Teens

Teen's arrest for filming police marks an alarming trend

May 20, 2011 at 1:36 PM ET

Amanda Brown Murphy/ACLU-NJ /
Khaliah Fitchette says she was illegally detained and searched after refusing to turn off her cellphone, which she used to record video of police officers on a city bus.

A high school student who used her cell phone to take video of police on a city bus was arrested by police and taken into custody after she refused to turn her cell phone off. Police later released her, but not before they erased the video on the teen's phone.

University High School junior class president Khaliah Fitchette was on her way home from school with friends, riding a Newark city bus when a passenger fell from from his seat onto the floor. Police were called to the scene, and as passengers aboard the bus waited, Fitchette used her cell phone video camera to record what was happening. One of the officers told the then-16-year-old not only to stop taking video, but to turn off her phone. She refused to turn the device off, and the officer grabbed Fitchette by the wrist and pulled her off the bus.
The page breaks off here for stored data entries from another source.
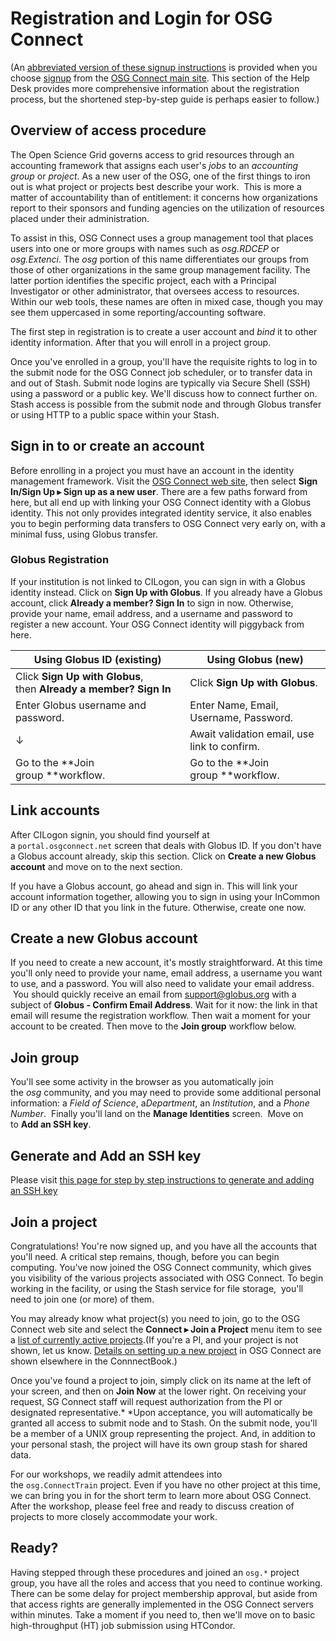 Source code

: [title]: - "Registration and Login for OSG Connect"

Registration and Login for OSG Connect
======================================

(An [abbreviated version of these signup
instructions](<https://osgconnect.net/signup>) is provided when you
choose [signup](<https://osgconnect.net/signup>) from the [OSG Connect main
site](<https://osgconnect.net/>). This section of the Help Desk provides more
comprehensive information about the registration process, but the shortened
step-by-step guide is perhaps easier to follow.)

Overview of access procedure
----------------------------

The Open Science Grid governs access to grid resources through an accounting
framework that assigns each user's *jobs* to an *accounting group* or *project*.
As a new user of the OSG, one of the first things to iron out is what
project or projects best describe your work.  This is more a matter of
accountability than of entitlement: it concerns how organizations report to
their sponsors and funding agencies on the utilization of resources placed under
their administration.

To assist in this, OSG Connect uses a group management tool that places users
into one or more groups with names such as *osg.RDCEP* or *osg.Extenci*. 
The *osg* portion of this name differentiates our groups from those of 
other organizations in the same group management facility. The latter portion 
identifies the specific project, each with a Principal Investigator or other 
administrator, that oversees access to resources. Within our web tools, these 
names are often in mixed case, though you may see them uppercased in some 
reporting/accounting software.

The first step in registration is to create a user account and *bind* it to
other identity information. After that you will enroll in a project group.

Once you've enrolled in a group, you'll have the requisite rights to log in to
the submit node for the OSG Connect job scheduler, or to transfer data in and
out of Stash. Submit node logins are typically via Secure Shell (SSH) using a
password or a public key. We'll discuss how to connect further on. Stash access
is possible from the submit node and through Globus transfer or using HTTP to a 
public space within your Stash.

Sign in to or create an account
-------------------------------

Before enrolling in a project you must have an account in the identity
management framework. Visit the [OSG Connect web
site](<https://osgconnect.net/>), then select **Sign In/Sign Up ▸ Sign up as a
new user**. There are a few paths forward from here, but all end up with linking
your OSG Connect identity with a Globus identity. This not only provides
integrated identity service, it also enables you to begin performing data
transfers to OSG Connect very early on, with a minimal fuss, using Globus 
transfer.

<!-- ### InCommon Registration

The default first step is to sign in using an InCommon ID through the CILogon
service. This allows you to enroll using your existing campus identifier and
credentials, provided that your home institution is a member of the InCommon
Federation.

Click on **Proceed** to begin this process. You'll be directed to a discovery
service which asks you what your home institution is. (If you've used CILogon
before it may already know your home institution and skip this step.) Locate
your institution in the list, or type its name to find matches. If your
institution does not appear, it may not be an InCommon member; you'll need to
register using another approach described below.

After selecting your institution in the discovery service, you'll be taken to
your own institution's local sign-in screen. You've probably used it before,
and if it looks familiar that's because it's exactly the same web site.  Sign in
using your campus credentials. When done, you'll return automatically to the
OSG Connect portal and can carry on with signup. -->

### Globus Registration

If your institution is not linked to CILogon, you can sign in with a Globus identity 
instead. Click on **Sign Up with Globus**. If you already have
a Globus account, click **Already a member? Sign In** to sign in now. Otherwise,
provide your name, email address, and a username and password to register a new
account. Your OSG Connect identity will piggyback from here.

<!-- | **Using InCommon/CILogon**                     | **Using Globus ID (existing)**                             | **Using Globus  (new)**                |
|------------------------------------------------|-------------------------------------------------------------------|----------------------------------------------|
| Click **Proceed**.                             | Click **Sign Up with Globus**, then **Already a member? Sign In** | Click **Sign Up with Globus**.               |
| Select your institution from the CILogon site. | Enter Globus username and password.                               | Enter Name, Email, Username, Password.       |
| Perform authentication at your institution.    | ↓                                                                 | Await validation email, use link to confirm. |
| Go to the **Link accounts **workflow.          | Go to the **Join group **workflow.                                | Go to the **Join group **workflow.           | -->


| **Using Globus ID (existing)**                                    | **Using Globus  (new)**                      |
|-------------------------------------------------------------------|----------------------------------------------|
| Click **Sign Up with Globus**, then **Already a member? Sign In** | Click **Sign Up with Globus**.               |
| Enter Globus username and password.                               | Enter Name, Email, Username, Password.       |
| ↓                                                                 | Await validation email, use link to confirm. |
| Go to the **Join group **workflow.                                | Go to the **Join group **workflow.           |

Link accounts
-------------

After CILogon signin, you should find yourself at
a `portal.osgconnect.net` screen that deals with Globus ID. If you don't
have a Globus account already, skip this section. Click on **Create a new
Globus account** and move on to the next section.

If you have a Globus account, go ahead and sign in. This will link your
account information together, allowing you to sign in using your InCommon ID or
any other ID that you link in the future. Otherwise, create one now.

Create a new Globus account
----------------------------------

If you need to create a new account, it's mostly straightforward. At this time
you'll only need to provide your name, email address, a username you want to
use, and a password. You will also need to validate your email address.  You
should quickly receive an email from <support@globus.org> with a subject
of **Globus - Confirm Email Address**. Wait for it now: the link in that email
will resume the registration workflow. Then wait a moment for your account to be
created. Then move to the **Join group** workflow below.

Join group
----------

You'll see some activity in the browser as you automatically join
the *osg* community, and you may need to provide some additional personal
information: a *Field of Science*, a*Department*, an *Institution*, and a *Phone
Number*.  Finally you'll land on the **Manage Identities** screen.  Move on
to **Add an SSH key**.

Generate and Add an SSH key
---------------------------

Please visit [this page for step by step instructions to generate and adding an SSH key](<https://support.opensciencegrid.org/support/solutions/articles/12000027675-generate-and-add-an-ssh-key-to-your-account>)


Join a project
--------------

Congratulations! You're now signed up, and you have all the accounts that you'll
need. A critical step remains, though, before you can begin computing. You've
now joined the OSG Connect community, which gives you visibility of the various
projects associated with OSG Connect. To begin working in the facility, or using
the Stash service for file storage,  you'll need to join one (or more) of them.

You may already know what project(s) you need to join, go to the OSG Connect web
site and select the **Connect ▸ Join a Project** menu item to see a [list of
currently active projects](<http://osgconnect.net/project-summary>).(If you're a
PI, and your project is not shown, let us know. [Details on setting up a new
project](<https://confluence.grid.iu.edu/display/CON/Start+a+Project+with+OSG+Connect>) in
OSG Connect are shown elsewhere in the ConnnectBook.)

Once you've found a project to join, simply click on its name at the left of
your screen, and then on **Join Now** at the lower right. On receiving your
request, SG Connect staff will request authorization from the PI or designated
representative.* *Upon acceptance, you will automatically be granted all access
to submit node and to Stash. On the submit node, you'll be a member of a UNIX
group representing the project. And, in addition to your personal stash, the
project will have its own group stash for shared data.

For our workshops, we readily admit attendees into
the `osg.ConnectTrain` project. Even if you have no other project at this time,
we can bring you in for the short term to learn more about OSG Connect. After
the workshop, please feel free and ready to discuss creation of projects to more
closely accommodate your work.

Ready?
------

Having stepped through these procedures and joined an `osg.*` project group, you
have all the roles and access that you need to continue working. There can be
some delay for project membership approval, but aside from that access rights
are generally implemented in the OSG Connect servers within minutes. Take a
moment if you need to, then we'll move on to basic high-throughput (HT) job
submission using HTCondor.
She was handcuffed, put in the police car and taken to detention facilities (first a juvenile one, then an adult facility), and during that time the second police officer who was there erased Fitchette's cellphone video. When the two officers realized they had no basis for detaining or arresting Fitchette, they drove her to her mother's workplace, where they dropped her off.

Now the ACLU and Seton Hall Center for Social Justice have filed suit against the Newark Police Department on behalf of Fitchette, charging violations of her First and Fourth Amendment rights. Those rights prohibit unlawful interference with, restraint of and retaliation against free speech and freedom of expression, and unlawful seizure.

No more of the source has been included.